Output exactly the lines below, starting with the line that has "- [Ron Clarke" and going on through the line that has "- [Michigan State", both included, and no other lines.

== Data excerpts

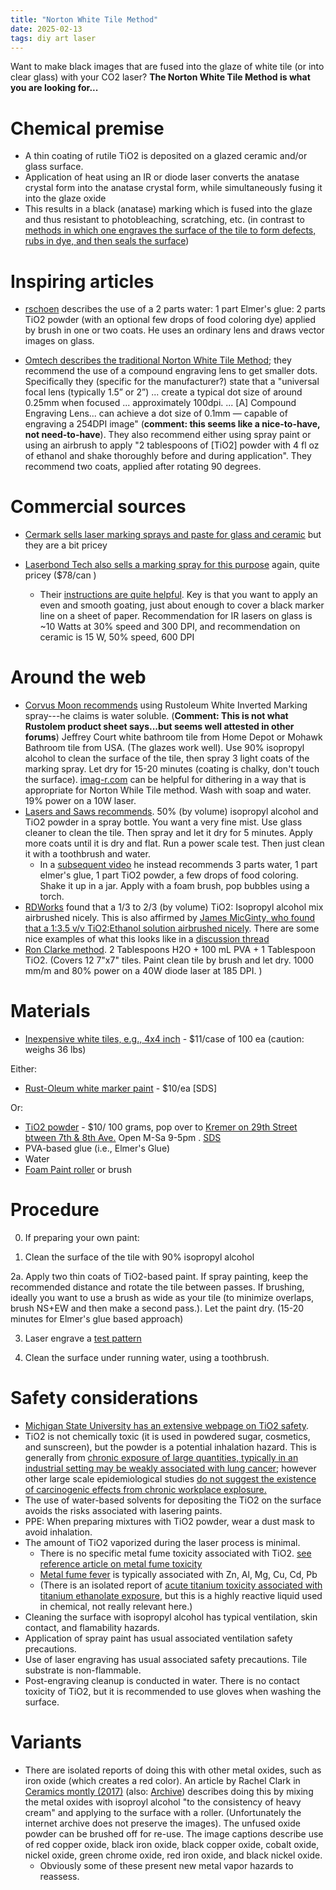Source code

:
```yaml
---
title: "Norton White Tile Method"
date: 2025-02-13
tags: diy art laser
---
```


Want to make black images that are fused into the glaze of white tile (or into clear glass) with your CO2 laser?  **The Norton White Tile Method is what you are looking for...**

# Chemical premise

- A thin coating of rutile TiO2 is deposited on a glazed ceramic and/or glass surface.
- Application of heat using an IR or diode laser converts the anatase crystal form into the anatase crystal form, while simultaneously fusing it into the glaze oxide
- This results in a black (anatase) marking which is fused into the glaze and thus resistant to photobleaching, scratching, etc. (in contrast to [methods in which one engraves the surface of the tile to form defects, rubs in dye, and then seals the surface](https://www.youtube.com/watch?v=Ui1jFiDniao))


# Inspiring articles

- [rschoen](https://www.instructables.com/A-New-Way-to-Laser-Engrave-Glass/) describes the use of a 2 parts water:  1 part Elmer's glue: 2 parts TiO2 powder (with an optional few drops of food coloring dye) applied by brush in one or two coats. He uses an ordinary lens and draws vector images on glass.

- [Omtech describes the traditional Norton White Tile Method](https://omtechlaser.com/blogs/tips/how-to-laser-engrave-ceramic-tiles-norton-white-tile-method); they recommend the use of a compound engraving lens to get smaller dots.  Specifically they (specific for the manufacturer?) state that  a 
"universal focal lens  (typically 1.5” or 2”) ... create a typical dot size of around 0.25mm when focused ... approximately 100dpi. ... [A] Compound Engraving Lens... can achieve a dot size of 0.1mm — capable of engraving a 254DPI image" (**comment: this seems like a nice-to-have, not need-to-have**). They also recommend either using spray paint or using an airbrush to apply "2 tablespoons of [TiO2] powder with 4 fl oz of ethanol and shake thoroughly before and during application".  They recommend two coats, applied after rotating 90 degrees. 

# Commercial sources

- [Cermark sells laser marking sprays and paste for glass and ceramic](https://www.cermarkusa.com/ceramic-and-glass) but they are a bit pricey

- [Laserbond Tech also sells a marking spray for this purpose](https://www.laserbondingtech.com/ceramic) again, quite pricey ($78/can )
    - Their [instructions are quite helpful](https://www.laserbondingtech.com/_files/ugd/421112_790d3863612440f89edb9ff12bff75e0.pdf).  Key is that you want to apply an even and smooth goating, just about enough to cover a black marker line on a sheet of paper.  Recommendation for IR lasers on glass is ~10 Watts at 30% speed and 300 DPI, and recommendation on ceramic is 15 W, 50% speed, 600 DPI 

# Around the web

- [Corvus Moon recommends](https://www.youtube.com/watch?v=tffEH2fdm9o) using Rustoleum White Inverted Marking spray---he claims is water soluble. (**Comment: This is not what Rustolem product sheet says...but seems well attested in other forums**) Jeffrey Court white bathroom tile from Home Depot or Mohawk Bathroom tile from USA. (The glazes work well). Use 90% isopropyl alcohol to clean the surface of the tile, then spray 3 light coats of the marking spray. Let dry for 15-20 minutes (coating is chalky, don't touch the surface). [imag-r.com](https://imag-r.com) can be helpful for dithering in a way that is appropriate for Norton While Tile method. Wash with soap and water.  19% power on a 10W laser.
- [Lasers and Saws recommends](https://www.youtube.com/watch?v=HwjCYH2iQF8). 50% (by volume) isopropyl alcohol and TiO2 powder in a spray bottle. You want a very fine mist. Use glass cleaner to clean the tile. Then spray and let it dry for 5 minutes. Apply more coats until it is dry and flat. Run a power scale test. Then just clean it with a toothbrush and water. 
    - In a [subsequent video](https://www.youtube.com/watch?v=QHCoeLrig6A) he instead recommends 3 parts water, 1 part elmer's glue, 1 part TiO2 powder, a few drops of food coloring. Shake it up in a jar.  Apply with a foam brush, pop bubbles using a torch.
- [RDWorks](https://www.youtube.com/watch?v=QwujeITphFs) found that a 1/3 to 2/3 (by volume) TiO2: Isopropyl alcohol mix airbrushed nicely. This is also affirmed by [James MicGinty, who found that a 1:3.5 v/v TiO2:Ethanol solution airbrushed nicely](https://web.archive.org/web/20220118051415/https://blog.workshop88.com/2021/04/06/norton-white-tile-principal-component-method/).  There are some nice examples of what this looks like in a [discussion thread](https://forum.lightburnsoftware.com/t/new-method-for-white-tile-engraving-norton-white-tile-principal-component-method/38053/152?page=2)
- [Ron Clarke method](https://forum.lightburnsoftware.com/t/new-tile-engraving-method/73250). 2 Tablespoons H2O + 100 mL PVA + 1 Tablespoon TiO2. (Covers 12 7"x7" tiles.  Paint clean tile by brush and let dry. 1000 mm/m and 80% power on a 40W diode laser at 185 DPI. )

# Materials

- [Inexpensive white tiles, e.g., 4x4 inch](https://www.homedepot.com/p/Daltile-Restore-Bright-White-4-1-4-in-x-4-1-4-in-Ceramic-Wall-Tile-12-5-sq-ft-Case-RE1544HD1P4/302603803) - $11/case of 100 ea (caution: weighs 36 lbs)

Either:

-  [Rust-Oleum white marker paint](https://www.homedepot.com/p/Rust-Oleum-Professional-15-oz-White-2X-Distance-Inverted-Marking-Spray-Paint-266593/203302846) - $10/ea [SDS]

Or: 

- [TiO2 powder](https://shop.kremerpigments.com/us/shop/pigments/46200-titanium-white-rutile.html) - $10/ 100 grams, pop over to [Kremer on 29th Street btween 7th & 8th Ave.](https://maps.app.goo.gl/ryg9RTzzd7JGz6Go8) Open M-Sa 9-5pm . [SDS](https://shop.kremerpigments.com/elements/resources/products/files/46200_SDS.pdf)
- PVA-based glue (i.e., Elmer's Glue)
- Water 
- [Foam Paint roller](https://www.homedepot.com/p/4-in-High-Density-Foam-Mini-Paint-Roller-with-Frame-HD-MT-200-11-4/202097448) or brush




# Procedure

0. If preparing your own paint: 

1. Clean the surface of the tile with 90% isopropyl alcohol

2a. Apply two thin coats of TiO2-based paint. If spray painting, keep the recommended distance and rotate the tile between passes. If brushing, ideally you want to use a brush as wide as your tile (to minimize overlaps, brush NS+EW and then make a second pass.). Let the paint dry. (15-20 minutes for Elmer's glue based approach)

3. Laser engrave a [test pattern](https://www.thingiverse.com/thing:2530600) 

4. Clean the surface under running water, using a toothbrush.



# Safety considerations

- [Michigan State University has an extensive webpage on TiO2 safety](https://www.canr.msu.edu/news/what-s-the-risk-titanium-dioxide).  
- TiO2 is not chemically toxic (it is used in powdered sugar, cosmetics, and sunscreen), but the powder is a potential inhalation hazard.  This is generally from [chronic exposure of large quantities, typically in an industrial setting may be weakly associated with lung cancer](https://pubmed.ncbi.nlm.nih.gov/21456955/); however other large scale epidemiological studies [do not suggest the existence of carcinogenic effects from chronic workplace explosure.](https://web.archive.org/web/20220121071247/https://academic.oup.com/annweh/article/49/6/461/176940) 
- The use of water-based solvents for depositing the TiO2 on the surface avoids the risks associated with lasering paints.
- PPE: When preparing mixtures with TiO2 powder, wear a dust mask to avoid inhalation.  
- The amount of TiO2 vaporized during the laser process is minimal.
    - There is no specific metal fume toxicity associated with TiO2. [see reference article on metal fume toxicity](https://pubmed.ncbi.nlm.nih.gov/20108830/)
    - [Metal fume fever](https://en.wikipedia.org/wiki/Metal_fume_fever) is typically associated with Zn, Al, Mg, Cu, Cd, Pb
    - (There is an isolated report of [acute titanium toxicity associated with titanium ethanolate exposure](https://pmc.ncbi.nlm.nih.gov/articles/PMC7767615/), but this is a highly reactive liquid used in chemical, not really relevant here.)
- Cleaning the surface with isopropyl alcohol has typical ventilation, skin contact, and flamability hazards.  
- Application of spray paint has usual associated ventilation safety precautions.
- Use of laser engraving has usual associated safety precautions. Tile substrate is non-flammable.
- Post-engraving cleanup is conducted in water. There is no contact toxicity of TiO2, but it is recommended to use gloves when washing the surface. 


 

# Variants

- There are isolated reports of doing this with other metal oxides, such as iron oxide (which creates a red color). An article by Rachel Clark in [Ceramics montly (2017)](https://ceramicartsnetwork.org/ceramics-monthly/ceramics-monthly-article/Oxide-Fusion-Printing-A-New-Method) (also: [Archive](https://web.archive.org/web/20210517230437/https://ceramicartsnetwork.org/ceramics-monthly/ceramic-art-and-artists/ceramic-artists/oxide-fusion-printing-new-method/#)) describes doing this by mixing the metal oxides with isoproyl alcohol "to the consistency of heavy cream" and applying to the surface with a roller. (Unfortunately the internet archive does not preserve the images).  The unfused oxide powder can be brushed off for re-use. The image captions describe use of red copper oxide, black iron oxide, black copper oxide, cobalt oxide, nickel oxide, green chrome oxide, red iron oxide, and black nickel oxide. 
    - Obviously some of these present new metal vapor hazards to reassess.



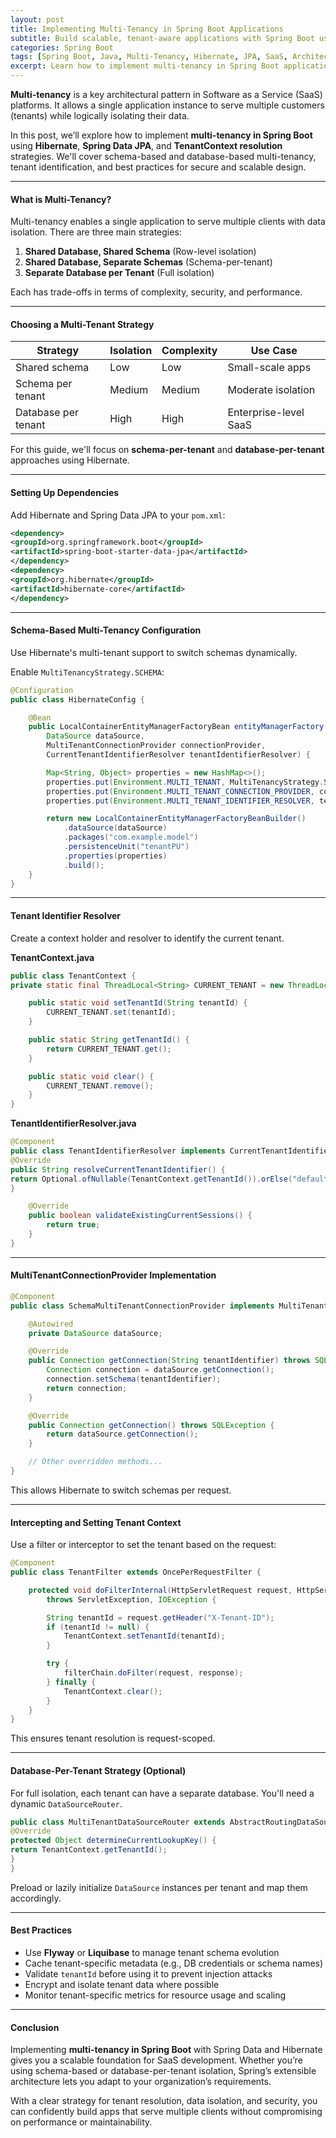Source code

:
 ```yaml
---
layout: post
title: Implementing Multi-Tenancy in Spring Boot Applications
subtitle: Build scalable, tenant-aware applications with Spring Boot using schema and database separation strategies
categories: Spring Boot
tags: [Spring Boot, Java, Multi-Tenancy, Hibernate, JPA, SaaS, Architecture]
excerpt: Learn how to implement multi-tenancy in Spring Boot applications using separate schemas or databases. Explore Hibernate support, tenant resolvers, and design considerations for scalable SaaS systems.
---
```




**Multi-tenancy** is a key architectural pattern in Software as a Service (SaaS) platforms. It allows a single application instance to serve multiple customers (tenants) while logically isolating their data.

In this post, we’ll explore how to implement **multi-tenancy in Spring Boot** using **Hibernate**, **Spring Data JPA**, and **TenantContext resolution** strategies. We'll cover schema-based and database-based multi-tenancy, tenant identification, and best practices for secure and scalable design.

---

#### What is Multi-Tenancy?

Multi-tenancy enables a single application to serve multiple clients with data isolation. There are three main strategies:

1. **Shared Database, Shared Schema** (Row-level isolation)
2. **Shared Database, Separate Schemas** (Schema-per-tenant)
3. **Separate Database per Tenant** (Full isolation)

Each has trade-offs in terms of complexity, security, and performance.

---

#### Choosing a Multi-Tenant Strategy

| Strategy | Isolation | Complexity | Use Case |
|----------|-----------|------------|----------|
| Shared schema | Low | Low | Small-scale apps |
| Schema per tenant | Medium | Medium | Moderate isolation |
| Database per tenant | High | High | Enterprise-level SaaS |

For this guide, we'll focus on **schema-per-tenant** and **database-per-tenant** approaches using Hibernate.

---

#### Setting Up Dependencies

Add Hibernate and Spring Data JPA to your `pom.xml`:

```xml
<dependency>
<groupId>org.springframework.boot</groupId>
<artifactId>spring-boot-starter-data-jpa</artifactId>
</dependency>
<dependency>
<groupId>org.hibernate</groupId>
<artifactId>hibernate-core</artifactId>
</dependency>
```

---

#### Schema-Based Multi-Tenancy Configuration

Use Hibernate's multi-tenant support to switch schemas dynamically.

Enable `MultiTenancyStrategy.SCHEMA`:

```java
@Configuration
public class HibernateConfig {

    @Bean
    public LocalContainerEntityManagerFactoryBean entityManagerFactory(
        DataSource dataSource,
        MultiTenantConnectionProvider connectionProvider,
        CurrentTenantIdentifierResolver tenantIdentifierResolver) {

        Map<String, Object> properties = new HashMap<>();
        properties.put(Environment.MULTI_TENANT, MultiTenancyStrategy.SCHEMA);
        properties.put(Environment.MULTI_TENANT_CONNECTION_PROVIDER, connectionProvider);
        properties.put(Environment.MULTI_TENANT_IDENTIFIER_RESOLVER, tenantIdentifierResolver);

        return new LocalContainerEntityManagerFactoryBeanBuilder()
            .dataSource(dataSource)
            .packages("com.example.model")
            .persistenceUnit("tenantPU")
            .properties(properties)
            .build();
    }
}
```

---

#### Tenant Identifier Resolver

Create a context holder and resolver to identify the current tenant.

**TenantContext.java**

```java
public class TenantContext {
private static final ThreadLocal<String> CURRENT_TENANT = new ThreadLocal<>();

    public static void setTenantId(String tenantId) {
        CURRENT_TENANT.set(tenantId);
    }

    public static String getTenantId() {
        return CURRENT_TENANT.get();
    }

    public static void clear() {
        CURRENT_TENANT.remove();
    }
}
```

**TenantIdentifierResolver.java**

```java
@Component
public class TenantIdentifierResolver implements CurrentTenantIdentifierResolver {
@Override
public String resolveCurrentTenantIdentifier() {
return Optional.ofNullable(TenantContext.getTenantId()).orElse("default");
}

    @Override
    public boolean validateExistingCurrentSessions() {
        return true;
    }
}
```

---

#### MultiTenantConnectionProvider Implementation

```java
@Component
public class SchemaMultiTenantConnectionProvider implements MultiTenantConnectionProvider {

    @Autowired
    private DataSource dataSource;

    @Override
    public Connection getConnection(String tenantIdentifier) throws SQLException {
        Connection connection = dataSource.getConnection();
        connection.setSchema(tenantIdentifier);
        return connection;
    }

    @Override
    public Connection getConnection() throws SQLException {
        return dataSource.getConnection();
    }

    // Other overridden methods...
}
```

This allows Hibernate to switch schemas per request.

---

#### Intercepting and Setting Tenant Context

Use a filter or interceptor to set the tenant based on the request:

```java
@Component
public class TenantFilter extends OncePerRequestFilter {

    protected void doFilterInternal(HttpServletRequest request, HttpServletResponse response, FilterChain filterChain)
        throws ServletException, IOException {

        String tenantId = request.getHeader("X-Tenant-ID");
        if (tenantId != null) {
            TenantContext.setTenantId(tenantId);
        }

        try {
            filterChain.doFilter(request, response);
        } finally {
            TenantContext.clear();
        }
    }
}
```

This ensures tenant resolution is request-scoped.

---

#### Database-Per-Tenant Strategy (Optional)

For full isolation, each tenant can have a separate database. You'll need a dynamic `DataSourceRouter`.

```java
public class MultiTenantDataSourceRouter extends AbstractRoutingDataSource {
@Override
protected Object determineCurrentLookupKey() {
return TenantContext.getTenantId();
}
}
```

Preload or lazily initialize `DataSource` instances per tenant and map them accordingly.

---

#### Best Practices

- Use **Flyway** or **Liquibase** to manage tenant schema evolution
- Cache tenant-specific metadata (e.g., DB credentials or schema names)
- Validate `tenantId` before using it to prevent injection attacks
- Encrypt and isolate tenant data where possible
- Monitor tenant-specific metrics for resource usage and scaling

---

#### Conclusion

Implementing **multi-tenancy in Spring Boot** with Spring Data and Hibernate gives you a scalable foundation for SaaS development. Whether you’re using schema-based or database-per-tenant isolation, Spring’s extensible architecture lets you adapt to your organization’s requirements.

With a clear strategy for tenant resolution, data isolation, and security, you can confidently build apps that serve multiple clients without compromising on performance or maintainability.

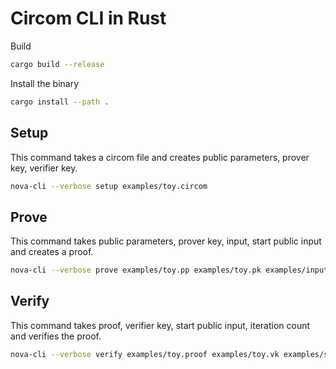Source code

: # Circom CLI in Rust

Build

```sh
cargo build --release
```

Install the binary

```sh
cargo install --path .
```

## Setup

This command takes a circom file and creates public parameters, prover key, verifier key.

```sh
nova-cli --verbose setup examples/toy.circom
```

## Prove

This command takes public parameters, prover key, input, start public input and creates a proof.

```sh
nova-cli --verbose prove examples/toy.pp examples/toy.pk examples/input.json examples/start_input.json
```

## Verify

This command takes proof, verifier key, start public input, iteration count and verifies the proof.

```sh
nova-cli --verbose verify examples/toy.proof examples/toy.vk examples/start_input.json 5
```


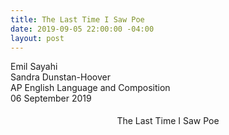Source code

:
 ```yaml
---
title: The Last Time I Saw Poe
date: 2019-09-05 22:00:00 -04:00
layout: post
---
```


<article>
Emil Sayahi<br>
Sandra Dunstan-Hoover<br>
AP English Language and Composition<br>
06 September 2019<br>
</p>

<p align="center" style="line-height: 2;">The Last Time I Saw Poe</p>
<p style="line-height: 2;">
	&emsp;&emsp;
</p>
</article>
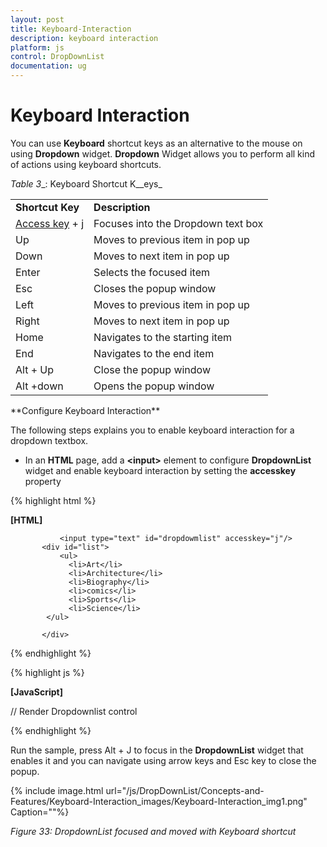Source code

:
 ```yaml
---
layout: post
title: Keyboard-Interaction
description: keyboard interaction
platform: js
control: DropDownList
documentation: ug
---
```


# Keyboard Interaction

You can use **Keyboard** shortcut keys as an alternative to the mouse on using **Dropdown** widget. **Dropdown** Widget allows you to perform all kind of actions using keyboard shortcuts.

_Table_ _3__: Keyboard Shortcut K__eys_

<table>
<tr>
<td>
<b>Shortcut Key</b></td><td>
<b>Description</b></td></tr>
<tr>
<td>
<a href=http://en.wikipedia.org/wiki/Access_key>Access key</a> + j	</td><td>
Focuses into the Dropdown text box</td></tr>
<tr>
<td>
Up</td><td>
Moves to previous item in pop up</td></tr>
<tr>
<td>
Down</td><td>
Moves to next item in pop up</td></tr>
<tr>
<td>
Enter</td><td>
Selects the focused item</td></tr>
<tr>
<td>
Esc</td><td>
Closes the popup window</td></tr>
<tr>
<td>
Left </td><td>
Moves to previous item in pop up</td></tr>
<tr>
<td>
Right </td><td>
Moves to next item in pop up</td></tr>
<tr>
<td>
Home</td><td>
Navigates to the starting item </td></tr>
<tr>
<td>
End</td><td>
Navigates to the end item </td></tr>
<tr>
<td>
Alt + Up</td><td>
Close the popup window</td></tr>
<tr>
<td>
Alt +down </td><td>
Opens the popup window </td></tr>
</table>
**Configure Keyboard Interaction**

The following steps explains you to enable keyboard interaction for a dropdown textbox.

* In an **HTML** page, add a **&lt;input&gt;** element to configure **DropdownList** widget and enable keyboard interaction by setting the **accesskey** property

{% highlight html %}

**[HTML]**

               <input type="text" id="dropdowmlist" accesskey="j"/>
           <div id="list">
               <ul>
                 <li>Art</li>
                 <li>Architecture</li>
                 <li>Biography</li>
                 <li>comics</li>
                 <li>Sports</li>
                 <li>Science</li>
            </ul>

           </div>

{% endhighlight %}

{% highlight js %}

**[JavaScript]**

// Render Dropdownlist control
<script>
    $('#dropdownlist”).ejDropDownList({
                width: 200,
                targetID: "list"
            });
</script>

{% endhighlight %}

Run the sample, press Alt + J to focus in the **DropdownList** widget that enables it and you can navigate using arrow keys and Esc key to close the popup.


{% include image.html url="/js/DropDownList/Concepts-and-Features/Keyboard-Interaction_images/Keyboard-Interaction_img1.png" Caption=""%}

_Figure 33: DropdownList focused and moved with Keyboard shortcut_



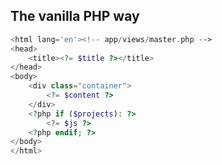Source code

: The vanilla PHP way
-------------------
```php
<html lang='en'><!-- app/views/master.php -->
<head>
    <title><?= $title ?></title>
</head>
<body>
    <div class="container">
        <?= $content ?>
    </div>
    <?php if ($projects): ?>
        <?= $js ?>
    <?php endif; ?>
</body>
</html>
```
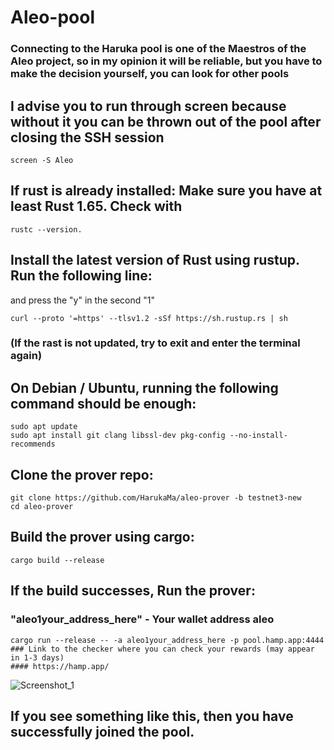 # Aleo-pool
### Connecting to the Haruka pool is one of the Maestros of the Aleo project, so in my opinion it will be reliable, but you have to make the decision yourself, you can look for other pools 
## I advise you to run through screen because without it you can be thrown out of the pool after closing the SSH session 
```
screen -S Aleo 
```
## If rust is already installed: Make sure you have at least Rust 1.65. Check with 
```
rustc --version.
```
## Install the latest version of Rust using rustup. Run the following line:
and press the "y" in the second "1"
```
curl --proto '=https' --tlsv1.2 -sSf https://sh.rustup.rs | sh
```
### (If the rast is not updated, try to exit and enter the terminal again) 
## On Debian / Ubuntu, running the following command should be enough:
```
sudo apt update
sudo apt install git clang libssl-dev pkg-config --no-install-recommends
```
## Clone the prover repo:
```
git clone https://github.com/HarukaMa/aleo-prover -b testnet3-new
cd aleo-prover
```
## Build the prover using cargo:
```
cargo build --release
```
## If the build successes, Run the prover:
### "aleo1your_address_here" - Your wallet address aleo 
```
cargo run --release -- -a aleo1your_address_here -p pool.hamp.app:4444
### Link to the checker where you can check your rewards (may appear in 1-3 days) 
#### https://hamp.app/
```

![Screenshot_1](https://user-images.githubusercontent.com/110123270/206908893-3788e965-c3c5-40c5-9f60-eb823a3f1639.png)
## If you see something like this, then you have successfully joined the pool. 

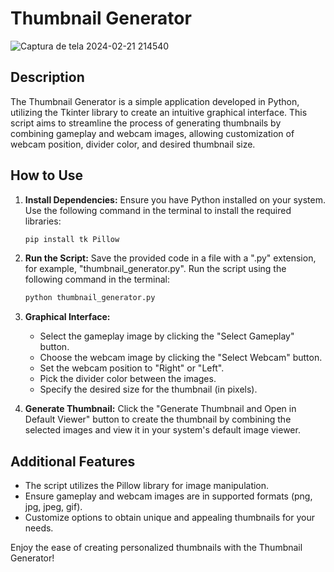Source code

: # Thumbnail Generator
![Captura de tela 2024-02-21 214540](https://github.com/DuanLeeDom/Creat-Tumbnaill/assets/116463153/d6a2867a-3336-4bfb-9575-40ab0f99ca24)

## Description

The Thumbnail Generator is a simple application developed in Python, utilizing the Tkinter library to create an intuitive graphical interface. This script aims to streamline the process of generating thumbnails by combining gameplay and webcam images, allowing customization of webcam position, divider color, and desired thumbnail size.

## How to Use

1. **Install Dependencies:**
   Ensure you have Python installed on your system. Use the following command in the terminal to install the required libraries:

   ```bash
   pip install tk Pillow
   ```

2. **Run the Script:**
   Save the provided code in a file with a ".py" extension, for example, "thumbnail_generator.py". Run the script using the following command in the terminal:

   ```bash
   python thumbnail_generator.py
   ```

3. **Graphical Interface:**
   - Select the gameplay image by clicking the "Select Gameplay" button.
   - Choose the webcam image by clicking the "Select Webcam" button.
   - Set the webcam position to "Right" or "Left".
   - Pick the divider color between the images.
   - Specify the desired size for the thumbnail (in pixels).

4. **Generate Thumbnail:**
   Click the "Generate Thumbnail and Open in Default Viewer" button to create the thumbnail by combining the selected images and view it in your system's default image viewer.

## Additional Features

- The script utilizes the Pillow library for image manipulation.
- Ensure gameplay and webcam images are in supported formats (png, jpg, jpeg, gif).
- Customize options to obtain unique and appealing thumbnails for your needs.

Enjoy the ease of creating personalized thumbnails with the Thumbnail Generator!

====

Exercise output:
- [Ron Clarke method](https://forum.lightburnsoftware.com/t/new-tile-engraving-method/73250). 2 Tablespoons H2O + 100 mL PVA + 1 Tablespoon TiO2. (Covers 12 7"x7" tiles.  Paint clean tile by brush and let dry. 1000 mm/m and 80% power on a 40W diode laser at 185 DPI. )

# Materials

- [Inexpensive white tiles, e.g., 4x4 inch](https://www.homedepot.com/p/Daltile-Restore-Bright-White-4-1-4-in-x-4-1-4-in-Ceramic-Wall-Tile-12-5-sq-ft-Case-RE1544HD1P4/302603803) - $11/case of 100 ea (caution: weighs 36 lbs)

Either:

-  [Rust-Oleum white marker paint](https://www.homedepot.com/p/Rust-Oleum-Professional-15-oz-White-2X-Distance-Inverted-Marking-Spray-Paint-266593/203302846) - $10/ea [SDS]

Or: 

- [TiO2 powder](https://shop.kremerpigments.com/us/shop/pigments/46200-titanium-white-rutile.html) - $10/ 100 grams, pop over to [Kremer on 29th Street btween 7th & 8th Ave.](https://maps.app.goo.gl/ryg9RTzzd7JGz6Go8) Open M-Sa 9-5pm . [SDS](https://shop.kremerpigments.com/elements/resources/products/files/46200_SDS.pdf)
- PVA-based glue (i.e., Elmer's Glue)
- Water 
- [Foam Paint roller](https://www.homedepot.com/p/4-in-High-Density-Foam-Mini-Paint-Roller-with-Frame-HD-MT-200-11-4/202097448) or brush




# Procedure

0. If preparing your own paint: 

1. Clean the surface of the tile with 90% isopropyl alcohol

2a. Apply two thin coats of TiO2-based paint. If spray painting, keep the recommended distance and rotate the tile between passes. If brushing, ideally you want to use a brush as wide as your tile (to minimize overlaps, brush NS+EW and then make a second pass.). Let the paint dry. (15-20 minutes for Elmer's glue based approach)

3. Laser engrave a [test pattern](https://www.thingiverse.com/thing:2530600) 

4. Clean the surface under running water, using a toothbrush.



# Safety considerations

- [Michigan State University has an extensive webpage on TiO2 safety](https://www.canr.msu.edu/news/what-s-the-risk-titanium-dioxide).  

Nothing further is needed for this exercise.